Limiting Distributions for Sums of Independent Random Products

Zakhar Kabluchko

Published 2009-04-27, updated 2009-11-24Version 2

Let $\{X_{i,j}:(i,j)\in\mathbb N^2\}$ be a two-dimensional array of independent copies of a random variable $X$, and let $\{N_n\}_{n\in\mathbb N}$ be a sequence of natural numbers such that $\lim_{n\to\infty}e^{-cn}N_n=1$ for some $c>0$. Our main object of interest is the sum of independent random products $$Z_n=\sum_{i=1}^{N_n} \prod_{j=1}^{n}e^{X_{i,j}}.$$ It is shown that the limiting properties of $Z_n$, as $n\to\infty$, undergo phase transitions at two critical points $c=c_1$ and $c=c_2$. Namely, if $c>c_2$, then $Z_n$ satisfies the central limit theorem with the usual normalization, whereas for $c<c_2$, a totally skewed $\alpha$-stable law appears in the limit.
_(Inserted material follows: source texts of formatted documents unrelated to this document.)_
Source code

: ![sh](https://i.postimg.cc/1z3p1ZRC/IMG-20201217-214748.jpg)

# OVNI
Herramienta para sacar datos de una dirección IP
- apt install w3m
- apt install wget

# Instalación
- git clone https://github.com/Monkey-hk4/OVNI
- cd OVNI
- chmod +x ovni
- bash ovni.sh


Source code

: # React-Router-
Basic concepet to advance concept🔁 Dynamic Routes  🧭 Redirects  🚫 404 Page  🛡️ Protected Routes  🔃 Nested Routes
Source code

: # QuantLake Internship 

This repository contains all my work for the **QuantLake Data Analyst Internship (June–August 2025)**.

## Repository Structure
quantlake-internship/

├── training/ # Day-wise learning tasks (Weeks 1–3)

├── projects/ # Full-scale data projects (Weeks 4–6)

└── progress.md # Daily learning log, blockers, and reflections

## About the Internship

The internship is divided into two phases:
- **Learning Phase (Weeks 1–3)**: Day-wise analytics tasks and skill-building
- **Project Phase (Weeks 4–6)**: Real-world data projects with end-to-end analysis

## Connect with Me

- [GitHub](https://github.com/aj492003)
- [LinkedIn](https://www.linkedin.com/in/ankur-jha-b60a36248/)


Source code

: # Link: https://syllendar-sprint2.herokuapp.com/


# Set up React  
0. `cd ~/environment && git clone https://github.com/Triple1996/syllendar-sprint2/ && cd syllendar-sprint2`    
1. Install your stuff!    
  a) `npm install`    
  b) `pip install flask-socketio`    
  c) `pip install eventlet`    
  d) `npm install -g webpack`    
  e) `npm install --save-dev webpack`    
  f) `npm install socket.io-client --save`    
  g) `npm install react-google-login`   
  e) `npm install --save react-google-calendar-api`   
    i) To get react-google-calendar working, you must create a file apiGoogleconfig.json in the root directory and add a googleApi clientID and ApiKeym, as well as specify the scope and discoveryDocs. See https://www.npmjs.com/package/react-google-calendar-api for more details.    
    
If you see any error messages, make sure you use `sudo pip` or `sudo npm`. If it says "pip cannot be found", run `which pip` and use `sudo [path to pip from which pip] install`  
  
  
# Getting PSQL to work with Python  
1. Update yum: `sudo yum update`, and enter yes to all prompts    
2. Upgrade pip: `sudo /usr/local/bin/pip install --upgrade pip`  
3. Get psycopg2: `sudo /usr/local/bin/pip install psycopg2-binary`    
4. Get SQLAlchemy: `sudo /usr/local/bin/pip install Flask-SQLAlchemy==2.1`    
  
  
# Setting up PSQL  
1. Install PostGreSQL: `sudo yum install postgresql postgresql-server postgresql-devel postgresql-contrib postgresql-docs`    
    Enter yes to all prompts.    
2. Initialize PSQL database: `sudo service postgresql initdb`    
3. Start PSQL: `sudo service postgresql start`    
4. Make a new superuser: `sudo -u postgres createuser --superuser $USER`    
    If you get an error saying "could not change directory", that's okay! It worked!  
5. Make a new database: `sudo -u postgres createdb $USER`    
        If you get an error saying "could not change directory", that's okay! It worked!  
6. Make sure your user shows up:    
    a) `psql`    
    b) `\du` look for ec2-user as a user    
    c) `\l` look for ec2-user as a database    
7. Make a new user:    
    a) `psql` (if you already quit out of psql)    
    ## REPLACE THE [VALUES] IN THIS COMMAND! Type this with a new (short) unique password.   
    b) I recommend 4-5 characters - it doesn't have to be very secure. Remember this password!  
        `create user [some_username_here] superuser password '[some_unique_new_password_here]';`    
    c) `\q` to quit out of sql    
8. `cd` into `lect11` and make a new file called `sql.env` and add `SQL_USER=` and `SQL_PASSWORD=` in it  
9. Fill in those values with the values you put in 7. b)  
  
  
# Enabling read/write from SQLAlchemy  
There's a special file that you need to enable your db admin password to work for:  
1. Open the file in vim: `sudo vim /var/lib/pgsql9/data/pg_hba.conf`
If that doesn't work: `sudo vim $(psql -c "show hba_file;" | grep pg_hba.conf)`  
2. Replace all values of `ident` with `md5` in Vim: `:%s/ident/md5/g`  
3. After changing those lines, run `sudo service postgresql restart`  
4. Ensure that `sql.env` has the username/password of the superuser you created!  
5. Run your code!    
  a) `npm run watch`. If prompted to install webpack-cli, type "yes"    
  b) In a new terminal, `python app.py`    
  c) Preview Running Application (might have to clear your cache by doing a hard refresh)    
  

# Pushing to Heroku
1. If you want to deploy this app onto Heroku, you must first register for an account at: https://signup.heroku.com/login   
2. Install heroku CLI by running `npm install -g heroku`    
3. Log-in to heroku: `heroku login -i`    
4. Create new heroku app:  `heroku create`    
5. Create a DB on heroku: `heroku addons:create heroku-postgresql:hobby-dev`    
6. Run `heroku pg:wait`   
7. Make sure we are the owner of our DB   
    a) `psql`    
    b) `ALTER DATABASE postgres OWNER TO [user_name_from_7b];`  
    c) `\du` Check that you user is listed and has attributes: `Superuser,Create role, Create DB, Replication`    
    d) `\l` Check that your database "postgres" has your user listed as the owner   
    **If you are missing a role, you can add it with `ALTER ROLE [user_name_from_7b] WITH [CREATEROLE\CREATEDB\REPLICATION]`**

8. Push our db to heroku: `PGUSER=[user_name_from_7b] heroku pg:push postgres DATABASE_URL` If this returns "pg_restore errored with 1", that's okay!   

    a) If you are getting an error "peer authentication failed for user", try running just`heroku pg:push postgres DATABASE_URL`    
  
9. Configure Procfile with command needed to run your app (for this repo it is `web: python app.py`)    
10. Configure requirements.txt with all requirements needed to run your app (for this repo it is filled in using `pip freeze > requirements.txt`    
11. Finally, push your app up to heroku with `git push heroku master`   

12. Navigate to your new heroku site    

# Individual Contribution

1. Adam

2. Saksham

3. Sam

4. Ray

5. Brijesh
Further, $Z_n/\mathbb E Z_n$ converges in probability to 1 if and only if $c>c_1$. If the random variable $X$ is Gaussian, we recover the results of Bovier, Kurkova, and L\"owe [Fluctuations of the free energy in the REM and the $p$-spin SK models. Ann. Probab. 30(2002), 605-651].